Intratracheal instillation versus intratracheal inhalation: influence of cytokines on inflammatory response
- PMID: 9400736
- PMCID: PMC1470170
- DOI: 10.1289/ehp.97105s51265
Intratracheal instillation versus intratracheal inhalation: influence of cytokines on inflammatory response
Abstract
Our laboratory has developed a method of particle exposure whereby anesthetized rats intratracheally inhale, at a regulated breathing rate and pressure, an aerosolized test material. This method is capable of delivering considerable doses in a short time period and, unlike the commonly used method of intratracheal instillation, does so with an even particle distribution throughout the lung. Early studies comparing the response of male Fischer 344 rats exposed to TiO2 particles of two differing primary particle sizes showed that at similar particle doses animals exposed by the two methods showed differences in response, as measured by bronchoalveolar lavage (BAL) parameters.
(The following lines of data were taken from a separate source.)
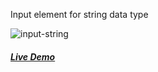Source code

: Input element for string data type

![input-string](https://arodic.github.com/input-string/preview.png "input-string")

##### [Live Demo](http://arodic.github.com/input-string/)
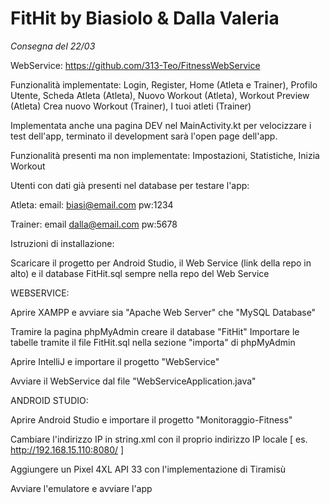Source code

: # FitHit by Biasiolo & Dalla Valeria
*Consegna del 22/03*

WebService: https://github.com/313-Teo/FitnessWebService

Funzionalità implementate: 
Login, Register, Home (Atleta e Trainer), Profilo Utente, 
Scheda Atleta (Atleta), Nuovo Workout (Atleta), Workout Preview (Atleta)
Crea nuovo Workout (Trainer), I tuoi atleti (Trainer)

Implementata anche una pagina DEV nel MainActivity.kt per velocizzare i test dell'app, 
terminato il development sarà l'open page dell'app.

Funzionalità presenti ma non implementate: Impostazioni, Statistiche, Inizia Workout

Utenti con dati già presenti nel database per testare l'app:

Atleta: email: biasi@email.com pw:1234

Trainer: email dalla@email.com pw:5678

Istruzioni di installazione:

Scaricare il progetto per Android Studio, il Web Service (link della repo in alto) e il database FitHit.sql sempre nella repo del Web Service

WEBSERVICE:

Aprire XAMPP e avviare sia "Apache Web Server" che "MySQL Database"

Tramire la pagina phpMyAdmin creare il database "FitHit"
Importare le tabelle tramite il file FitHit.sql nella sezione "importa" di phpMyAdmin

Aprire IntelliJ e importare il progetto "WebService"

Avviare il WebService dal file "WebServiceApplication.java"

ANDROID STUDIO:

Aprire Android Studio e importare il progetto "Monitoraggio-Fitness"

Cambiare l'indirizzo IP in string.xml con il proprio indirizzo IP locale
[ es. <string name="url"> http://192.168.15.110:8080/ </string> ]

Aggiungere un Pixel 4XL API 33 con l'implementazione di Tiramisù

Avviare l'emulatore e avviare l'app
Building on this, we sought to study the roles that macrophage inflammatory protein-2 (MIP-2) and tumor necrosis factor alpha (TNF-alpha), two cytokines thought to have proinflammatory roles in the lung, may play in the differences observed. Increases in MIP-2 protein levels in the lavaged cells, but not the supernatant, were observed in those groups where increased polymorphonuclear cells (PMN) in the lung lavage were found, but not in those where no increase in PMN levels was observed. BAL TNF-alpha levels, measured by enzyme-linked immunosorbent assay, showed no apparent correlation with cellular or biochemical BAL parameters for either particle size or dosing method. Increases in immunocytochemical staining for TNF-alpha, compared to unexposed controls, were observed in several particle-exposed groups. Thus, it appears that increased BAL MIP-2 protein levels, but not TNF-alpha, correlate well with the inflammatory response, as measured by PMN numbers in lavaged cells, for both exposure systems.